--- The problem ---
Before answering, work out how many lines below contain the string "hundreds"; the reply is that number alone.

Top of Exercise material

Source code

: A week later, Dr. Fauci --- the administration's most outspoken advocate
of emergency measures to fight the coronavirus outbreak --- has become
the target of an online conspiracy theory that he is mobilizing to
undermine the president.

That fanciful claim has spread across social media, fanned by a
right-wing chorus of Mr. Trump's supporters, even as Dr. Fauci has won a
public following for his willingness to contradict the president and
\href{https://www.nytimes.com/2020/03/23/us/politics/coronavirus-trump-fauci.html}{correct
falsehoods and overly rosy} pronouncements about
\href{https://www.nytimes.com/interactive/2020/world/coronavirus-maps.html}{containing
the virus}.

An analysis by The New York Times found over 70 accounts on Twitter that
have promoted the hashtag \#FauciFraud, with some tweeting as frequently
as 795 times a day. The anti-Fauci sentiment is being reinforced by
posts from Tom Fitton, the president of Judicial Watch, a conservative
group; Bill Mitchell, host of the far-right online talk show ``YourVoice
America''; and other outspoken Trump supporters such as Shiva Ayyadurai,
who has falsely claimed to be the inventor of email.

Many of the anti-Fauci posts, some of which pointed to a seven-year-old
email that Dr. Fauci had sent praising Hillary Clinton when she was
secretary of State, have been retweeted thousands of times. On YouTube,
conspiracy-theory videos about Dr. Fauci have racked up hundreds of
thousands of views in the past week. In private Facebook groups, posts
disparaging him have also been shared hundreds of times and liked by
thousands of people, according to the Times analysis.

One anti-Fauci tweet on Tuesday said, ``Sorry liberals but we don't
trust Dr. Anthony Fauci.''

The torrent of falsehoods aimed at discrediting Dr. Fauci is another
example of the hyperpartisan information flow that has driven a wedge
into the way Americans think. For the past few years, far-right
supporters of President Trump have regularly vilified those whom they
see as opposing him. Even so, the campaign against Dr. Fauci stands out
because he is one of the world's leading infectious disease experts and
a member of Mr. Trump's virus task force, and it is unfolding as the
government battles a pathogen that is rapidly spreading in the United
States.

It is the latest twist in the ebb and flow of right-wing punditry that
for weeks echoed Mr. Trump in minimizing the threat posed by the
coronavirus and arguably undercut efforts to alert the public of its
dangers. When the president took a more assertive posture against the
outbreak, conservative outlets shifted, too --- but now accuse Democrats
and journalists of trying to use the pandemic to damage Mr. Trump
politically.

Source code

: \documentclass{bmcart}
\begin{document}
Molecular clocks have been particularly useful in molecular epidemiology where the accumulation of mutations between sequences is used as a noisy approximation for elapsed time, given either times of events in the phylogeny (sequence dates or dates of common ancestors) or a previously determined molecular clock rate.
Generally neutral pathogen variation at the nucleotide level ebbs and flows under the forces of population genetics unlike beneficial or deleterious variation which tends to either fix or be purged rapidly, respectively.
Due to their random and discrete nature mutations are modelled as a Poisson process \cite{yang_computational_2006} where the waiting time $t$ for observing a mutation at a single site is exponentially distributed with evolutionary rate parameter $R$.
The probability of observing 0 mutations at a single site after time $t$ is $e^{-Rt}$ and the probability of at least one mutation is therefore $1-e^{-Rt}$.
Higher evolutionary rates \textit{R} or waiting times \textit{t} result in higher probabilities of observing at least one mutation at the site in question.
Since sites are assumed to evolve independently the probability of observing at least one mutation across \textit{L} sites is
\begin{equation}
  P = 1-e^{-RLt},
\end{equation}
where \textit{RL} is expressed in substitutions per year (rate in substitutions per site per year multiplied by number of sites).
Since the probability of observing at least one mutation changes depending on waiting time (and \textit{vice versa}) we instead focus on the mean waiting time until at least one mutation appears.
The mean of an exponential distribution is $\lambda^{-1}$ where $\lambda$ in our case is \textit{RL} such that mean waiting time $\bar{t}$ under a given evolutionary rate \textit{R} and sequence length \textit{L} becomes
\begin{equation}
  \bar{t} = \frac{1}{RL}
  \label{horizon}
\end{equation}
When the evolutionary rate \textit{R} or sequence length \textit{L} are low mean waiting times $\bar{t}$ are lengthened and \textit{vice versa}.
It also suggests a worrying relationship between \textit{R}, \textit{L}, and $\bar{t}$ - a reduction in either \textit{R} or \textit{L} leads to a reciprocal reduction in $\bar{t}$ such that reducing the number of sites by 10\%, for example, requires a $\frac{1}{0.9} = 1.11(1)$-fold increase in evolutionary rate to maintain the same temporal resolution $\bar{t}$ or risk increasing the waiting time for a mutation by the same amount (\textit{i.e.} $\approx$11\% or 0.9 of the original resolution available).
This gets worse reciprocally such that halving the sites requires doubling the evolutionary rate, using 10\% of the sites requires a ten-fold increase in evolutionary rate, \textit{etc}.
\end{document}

Bottom of Exercise material

--- Written reply ---
2